SHIPWAVES ONLINE IPO
| DATE | GMP (GREY MARKET PREMIUM) | EXPECTED LISTING GAINS |
|---|---|---|
| 12-Dec-2025 | – | – |
| 11-Dec-2025 | – | – |
| 10-Dec-2025 | 4 | 40,000 |
Shipwaves Online IPO Overview
The Shipwaves Online IPO is a fixed-price SME public issue from a technology-enabled logistics and freight-forwarding company. Shipwaves provides multimodal transport solutions across ocean, air and road, along with digital tools for shipment tracking, documentation, and freight management. The company aims to scale its logistics footprint while expanding its digital platform to support transparent, efficient and technology-driven supply-chain operations.
The Shipwaves Online IPO GMP has been active in market discussions.
Important Dates
- IPO Opening Date: 10 December 2025
- IPO Closing Date: 12 December 2025
- Basis of Allotment: 15 December 2025
- Refunds Initiation: 16 December 2025
- Shares Credit to Demat: 16 December 2025
- Listing Date: 17 December 2025
The issue follows the standard SME IPO timeline, where allotment and demat credit occur quickly, followed by a next-day listing.
Price & Issue Size
- IPO Price (Fixed): ₹12 per equity share
- Face Value: ₹1 per share
- Total Issue Size: ₹56.35 crore
- Total Shares Offered: Approximately 4.696 million equity shares
The fixed price of ₹12 per share combined with a moderate issue size makes the offer easily accessible to retail applicants.
Lot Size & Minimum Investment
- Retail Lot Size: 10,000 shares
- Minimum Investment: ₹120,000 (₹1.20 lakh)
Because the IPO uses a fixed-price structure, every retail participant must apply for at least two full lot.
Company Background
Shipwaves Online operates a digital-first logistics marketplace that connects shippers, carriers, freight forwarders and warehouses. Its services include booking, freight forwarding, customs documentation, real-time tracking, and multi-modal shipping management. The company also offers SaaS-based tools to enterprise clients for supply-chain visibility, billing, and process automation.

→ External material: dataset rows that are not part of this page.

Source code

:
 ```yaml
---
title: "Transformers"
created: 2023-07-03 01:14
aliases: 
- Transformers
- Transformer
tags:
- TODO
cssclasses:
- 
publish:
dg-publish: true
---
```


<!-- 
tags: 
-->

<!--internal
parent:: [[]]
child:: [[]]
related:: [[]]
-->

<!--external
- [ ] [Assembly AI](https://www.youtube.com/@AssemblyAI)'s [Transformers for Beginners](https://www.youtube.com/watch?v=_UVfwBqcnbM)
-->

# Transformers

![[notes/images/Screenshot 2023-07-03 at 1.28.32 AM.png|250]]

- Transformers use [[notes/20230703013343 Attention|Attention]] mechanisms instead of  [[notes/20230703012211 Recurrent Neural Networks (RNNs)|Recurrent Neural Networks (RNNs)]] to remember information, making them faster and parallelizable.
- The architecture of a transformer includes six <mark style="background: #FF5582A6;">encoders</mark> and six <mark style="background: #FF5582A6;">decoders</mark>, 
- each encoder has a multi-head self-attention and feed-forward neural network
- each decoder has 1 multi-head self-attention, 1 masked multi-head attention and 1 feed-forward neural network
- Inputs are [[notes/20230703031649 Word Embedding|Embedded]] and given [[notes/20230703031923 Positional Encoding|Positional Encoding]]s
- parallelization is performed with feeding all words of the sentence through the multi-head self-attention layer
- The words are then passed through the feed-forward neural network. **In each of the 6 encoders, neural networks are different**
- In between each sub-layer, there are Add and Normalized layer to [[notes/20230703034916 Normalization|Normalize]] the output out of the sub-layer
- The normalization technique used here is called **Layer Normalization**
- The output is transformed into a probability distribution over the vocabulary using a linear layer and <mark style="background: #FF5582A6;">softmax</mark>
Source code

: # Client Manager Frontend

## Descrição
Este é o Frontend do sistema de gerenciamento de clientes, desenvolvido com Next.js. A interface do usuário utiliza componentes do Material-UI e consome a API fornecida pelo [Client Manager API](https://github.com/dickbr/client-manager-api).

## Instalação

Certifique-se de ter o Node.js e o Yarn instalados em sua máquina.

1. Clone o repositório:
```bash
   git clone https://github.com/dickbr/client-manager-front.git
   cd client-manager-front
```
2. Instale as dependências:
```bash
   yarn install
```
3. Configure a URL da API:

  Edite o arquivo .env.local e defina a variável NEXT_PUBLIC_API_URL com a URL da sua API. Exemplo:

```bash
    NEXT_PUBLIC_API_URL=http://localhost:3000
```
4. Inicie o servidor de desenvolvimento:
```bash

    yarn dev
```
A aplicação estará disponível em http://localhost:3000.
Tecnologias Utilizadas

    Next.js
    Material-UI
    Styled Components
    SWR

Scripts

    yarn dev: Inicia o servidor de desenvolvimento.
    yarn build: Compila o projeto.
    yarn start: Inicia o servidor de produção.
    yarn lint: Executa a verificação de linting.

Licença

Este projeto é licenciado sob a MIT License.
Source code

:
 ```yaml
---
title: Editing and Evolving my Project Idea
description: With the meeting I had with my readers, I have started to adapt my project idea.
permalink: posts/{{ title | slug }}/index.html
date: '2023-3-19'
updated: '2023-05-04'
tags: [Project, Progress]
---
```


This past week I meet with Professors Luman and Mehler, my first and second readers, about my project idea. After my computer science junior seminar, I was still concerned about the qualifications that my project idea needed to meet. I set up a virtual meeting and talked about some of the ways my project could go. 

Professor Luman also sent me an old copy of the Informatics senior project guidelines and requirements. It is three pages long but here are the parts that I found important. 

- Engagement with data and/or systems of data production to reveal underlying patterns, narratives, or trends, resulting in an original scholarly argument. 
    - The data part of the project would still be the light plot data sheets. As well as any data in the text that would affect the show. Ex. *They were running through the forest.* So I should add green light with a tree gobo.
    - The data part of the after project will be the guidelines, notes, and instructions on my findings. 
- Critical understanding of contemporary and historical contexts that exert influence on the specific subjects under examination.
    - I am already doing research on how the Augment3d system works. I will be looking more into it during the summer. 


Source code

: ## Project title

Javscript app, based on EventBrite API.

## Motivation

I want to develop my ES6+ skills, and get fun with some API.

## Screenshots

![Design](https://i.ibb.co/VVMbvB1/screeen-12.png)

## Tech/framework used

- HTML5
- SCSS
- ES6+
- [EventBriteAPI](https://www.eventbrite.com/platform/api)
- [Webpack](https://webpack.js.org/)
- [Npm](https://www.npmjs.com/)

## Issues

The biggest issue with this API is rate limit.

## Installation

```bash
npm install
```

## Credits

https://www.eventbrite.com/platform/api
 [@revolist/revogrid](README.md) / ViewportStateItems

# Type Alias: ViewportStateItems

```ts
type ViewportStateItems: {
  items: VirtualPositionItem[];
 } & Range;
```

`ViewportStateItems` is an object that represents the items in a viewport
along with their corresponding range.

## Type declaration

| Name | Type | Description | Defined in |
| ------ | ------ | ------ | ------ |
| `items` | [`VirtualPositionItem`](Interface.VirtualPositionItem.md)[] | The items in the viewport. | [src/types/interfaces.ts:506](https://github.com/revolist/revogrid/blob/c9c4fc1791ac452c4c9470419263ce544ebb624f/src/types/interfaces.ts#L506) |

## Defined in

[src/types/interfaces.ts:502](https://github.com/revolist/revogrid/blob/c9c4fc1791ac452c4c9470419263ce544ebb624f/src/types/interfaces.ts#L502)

The company’s business model combines shipment-based revenue with value-added services and technology-enabled solutions. As India’s logistics sector becomes more digitised, platforms like Shipwaves benefit from improved transparency, quicker documentation, and the growing preference for technology-driven supply-chain operations.
Objects of the Issue
Proceeds from the IPO will be used for:
- Funding working-capital requirements
- Investment in the company’s subsidiary for working capital
- Repayment or prepayment of certain borrowings
- General corporate purposes, including technology enhancement and business expansion
Strengths
- Operates in a fast-growing logistics and supply-chain digitisation space
- Offers both freight services and enterprise-level SaaS tools
- Fixed-price issue gives clear upfront valuation
- Essential services with consistent demand from exporters, importers, and domestic shippers
- Potential for strong scalability as digital adoption increases
Risks
- Logistics is highly competitive, with many regional and national players
- Profitability can fluctuate with trade volumes and economic cycles
- Execution challenges as the company scales operations and workforce
- SME IPOs often face lower post-listing liquidity
- Working-capital heavy business model may face cash-flow pressure if volumes fluctuate
Conclusion
The Shipwaves Online IPO offers exposure to the logistics technology sector at an early stage. With a fixed price of ₹12, a sizeable issue of ₹56.35 crore, and a clear operational expansion plan, the company aims to strengthen its role in the digital freight ecosystem. Investors should evaluate the financials, long-term scalability, and competitive landscape before applying, especially given the mixed risk-return profile typical of SME IPOs.